Across all the entries, how many lines hold "vultr"? Answer with that number and nothing else.

Stored data:

━━━

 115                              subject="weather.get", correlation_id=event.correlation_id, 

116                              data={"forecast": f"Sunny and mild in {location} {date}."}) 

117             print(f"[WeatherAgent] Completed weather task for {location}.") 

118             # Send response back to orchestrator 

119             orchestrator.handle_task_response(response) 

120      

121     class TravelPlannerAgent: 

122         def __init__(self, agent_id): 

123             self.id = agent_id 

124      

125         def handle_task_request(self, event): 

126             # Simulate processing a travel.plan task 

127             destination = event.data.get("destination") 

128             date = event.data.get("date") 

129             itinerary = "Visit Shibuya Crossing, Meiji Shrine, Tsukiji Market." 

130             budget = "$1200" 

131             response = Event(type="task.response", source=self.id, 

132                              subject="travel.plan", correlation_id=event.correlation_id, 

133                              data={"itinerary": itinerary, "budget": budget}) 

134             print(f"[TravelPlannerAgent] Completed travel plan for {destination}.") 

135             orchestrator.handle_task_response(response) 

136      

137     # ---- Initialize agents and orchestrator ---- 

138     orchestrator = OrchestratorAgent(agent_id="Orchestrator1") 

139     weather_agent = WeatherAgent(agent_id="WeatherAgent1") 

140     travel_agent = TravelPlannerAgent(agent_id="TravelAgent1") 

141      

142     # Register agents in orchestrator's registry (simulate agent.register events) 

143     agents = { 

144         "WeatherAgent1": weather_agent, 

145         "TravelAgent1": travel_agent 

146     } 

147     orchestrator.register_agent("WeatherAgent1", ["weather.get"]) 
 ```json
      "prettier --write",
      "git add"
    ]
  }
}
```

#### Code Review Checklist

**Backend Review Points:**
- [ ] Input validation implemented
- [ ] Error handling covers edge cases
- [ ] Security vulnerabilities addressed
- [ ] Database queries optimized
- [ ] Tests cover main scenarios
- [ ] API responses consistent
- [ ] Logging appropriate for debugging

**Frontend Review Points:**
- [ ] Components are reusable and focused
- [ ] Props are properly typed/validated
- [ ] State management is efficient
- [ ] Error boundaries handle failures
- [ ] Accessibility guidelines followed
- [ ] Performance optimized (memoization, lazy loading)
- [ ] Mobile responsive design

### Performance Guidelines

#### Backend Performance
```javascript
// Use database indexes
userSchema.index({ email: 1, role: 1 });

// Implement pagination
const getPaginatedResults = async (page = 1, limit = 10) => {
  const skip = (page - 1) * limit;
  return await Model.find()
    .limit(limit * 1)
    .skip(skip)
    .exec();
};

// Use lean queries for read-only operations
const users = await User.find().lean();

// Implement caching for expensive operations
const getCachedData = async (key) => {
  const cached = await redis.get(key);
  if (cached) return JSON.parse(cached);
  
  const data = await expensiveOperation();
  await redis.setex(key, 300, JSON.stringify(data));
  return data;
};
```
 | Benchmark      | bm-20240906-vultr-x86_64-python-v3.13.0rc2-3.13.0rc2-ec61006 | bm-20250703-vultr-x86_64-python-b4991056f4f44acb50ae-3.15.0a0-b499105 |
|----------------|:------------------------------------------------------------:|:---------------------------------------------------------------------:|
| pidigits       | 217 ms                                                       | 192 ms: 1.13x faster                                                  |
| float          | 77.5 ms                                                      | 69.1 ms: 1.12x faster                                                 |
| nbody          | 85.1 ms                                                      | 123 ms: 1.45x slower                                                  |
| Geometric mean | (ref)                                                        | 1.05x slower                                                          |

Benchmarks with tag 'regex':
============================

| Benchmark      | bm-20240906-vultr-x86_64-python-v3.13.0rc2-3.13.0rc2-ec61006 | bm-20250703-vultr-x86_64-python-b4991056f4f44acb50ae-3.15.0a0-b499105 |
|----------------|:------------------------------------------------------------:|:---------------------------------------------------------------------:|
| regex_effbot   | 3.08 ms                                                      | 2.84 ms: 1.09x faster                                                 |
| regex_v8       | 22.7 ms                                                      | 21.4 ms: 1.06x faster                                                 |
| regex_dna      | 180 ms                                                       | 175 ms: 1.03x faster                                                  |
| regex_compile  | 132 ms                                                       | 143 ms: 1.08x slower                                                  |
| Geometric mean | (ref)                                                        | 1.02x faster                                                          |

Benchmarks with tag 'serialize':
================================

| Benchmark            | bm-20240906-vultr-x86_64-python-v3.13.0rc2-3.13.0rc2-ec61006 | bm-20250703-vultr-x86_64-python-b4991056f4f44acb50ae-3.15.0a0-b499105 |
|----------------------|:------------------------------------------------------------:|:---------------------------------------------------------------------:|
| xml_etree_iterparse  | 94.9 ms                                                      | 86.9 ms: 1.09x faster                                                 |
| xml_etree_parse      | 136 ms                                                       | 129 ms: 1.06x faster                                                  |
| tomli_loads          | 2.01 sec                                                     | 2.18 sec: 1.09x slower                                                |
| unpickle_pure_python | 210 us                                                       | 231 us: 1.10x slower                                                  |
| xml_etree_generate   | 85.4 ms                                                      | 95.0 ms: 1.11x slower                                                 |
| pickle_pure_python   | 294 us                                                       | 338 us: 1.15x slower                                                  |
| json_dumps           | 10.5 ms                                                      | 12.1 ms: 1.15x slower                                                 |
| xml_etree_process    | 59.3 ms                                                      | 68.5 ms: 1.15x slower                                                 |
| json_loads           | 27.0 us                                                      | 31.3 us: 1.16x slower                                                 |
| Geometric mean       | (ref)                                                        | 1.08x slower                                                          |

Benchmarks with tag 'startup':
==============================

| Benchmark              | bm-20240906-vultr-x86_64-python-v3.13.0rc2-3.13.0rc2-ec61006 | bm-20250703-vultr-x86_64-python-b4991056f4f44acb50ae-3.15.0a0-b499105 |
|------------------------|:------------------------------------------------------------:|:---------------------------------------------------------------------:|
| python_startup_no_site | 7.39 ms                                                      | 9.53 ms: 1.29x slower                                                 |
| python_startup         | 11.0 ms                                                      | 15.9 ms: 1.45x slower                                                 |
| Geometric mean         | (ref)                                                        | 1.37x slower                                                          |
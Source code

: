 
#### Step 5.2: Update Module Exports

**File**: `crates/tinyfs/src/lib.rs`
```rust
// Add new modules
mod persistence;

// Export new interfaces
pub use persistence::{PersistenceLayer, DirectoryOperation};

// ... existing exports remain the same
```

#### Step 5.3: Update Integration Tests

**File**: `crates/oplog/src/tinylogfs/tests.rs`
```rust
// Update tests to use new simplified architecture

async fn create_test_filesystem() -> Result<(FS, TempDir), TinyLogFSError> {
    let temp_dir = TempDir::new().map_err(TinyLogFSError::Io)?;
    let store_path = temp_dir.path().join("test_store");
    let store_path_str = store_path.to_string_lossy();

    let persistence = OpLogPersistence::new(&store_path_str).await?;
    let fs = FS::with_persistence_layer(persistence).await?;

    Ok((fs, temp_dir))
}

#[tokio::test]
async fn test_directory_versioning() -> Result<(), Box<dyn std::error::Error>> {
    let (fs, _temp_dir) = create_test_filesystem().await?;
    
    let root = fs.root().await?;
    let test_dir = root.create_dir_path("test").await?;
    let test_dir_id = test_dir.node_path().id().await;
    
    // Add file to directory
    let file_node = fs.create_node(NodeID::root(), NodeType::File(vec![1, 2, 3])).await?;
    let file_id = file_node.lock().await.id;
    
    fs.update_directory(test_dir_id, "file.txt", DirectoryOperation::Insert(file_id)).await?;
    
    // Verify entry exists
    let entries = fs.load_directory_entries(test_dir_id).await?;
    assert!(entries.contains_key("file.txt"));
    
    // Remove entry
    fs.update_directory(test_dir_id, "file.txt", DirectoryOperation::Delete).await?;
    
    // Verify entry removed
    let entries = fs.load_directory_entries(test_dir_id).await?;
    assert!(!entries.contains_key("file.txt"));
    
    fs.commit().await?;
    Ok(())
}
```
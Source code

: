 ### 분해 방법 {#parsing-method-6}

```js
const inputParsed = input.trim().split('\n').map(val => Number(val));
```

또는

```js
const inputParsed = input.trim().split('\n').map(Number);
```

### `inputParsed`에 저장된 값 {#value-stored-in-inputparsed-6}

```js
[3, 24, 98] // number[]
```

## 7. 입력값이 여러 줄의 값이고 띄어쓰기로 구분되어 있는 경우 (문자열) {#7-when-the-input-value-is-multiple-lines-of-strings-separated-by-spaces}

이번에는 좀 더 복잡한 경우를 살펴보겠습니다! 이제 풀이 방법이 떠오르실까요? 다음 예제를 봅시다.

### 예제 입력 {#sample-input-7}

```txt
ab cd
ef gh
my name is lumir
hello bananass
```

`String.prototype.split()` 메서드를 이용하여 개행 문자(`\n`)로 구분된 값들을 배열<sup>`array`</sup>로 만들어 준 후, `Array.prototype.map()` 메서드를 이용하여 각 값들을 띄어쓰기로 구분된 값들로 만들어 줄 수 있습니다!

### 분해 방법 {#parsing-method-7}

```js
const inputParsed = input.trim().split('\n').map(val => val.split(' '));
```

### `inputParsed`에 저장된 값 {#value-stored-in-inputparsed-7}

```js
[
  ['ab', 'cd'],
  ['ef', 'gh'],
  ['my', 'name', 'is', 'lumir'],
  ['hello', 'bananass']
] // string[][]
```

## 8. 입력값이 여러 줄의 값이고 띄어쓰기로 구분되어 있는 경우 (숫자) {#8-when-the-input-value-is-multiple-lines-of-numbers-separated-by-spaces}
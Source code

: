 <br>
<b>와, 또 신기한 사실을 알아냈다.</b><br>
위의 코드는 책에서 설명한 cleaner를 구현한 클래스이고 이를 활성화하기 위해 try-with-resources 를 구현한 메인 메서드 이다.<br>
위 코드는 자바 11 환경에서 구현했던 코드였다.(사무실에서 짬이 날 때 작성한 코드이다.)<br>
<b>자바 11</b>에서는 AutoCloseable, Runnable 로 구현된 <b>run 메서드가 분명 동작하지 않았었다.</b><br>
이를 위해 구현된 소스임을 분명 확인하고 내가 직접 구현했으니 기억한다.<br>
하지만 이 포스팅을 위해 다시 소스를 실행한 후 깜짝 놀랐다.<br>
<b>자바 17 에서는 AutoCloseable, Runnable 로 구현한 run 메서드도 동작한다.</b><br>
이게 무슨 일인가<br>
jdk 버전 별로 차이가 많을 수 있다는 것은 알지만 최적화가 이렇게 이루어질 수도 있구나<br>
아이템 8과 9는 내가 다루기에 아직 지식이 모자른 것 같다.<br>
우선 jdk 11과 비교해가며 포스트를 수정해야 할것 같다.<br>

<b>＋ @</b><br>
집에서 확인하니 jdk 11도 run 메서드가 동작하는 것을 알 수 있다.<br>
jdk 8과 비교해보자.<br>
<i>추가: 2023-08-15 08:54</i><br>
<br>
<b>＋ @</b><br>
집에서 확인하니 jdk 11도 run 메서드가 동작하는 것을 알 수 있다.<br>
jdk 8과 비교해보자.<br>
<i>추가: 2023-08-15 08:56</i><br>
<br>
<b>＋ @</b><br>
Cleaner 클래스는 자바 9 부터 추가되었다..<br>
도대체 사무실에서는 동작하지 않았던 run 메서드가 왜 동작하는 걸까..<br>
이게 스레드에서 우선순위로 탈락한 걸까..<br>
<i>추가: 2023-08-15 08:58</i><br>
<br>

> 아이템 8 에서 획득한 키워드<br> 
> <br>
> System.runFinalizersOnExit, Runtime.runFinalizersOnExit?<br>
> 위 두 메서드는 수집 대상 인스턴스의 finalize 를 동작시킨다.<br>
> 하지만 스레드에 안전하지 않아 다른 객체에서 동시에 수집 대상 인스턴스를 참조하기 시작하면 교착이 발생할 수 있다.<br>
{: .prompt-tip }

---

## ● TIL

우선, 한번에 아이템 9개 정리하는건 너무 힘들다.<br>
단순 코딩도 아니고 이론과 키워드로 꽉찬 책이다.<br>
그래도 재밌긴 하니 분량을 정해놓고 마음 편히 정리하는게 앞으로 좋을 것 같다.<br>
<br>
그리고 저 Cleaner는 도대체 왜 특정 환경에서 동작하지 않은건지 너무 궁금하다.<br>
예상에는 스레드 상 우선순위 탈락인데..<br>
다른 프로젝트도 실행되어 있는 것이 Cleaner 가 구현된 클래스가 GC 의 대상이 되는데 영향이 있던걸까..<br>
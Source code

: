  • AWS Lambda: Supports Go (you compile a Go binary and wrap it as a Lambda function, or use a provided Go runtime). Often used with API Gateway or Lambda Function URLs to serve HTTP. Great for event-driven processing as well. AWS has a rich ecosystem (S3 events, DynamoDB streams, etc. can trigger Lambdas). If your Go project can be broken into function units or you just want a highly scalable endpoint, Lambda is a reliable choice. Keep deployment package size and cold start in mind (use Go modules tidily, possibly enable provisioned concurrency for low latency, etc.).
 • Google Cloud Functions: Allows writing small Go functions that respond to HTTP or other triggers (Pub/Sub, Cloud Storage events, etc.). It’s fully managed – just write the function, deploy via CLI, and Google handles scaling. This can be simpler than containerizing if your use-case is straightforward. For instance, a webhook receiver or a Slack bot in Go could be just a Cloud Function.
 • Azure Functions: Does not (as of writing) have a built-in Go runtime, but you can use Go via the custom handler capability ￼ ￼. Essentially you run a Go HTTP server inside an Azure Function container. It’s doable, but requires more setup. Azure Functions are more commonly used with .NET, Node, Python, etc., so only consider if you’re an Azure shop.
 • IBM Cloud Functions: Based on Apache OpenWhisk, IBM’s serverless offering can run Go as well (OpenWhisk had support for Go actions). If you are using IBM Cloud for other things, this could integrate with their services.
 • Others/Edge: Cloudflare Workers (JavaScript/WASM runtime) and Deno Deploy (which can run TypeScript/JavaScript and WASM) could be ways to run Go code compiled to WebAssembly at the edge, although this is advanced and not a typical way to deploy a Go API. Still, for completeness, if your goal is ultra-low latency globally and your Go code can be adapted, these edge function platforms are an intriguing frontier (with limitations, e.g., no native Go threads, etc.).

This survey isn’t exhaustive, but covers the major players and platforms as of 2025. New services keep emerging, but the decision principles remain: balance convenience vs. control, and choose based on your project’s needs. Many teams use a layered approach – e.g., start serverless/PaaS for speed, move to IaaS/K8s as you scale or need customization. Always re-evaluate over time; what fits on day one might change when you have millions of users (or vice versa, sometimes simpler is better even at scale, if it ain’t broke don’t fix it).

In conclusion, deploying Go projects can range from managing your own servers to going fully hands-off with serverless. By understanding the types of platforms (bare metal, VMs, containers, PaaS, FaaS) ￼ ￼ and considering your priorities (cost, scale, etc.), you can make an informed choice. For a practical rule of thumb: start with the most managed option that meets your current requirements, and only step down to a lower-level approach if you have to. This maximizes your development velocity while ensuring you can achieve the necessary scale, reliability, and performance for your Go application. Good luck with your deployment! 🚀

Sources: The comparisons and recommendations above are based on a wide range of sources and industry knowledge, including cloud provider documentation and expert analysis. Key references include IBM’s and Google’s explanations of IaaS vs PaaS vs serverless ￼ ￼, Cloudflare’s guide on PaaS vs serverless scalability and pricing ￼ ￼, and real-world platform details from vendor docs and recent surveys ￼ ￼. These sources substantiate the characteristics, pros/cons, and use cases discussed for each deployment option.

━━━

#### ANSWER SPACE
4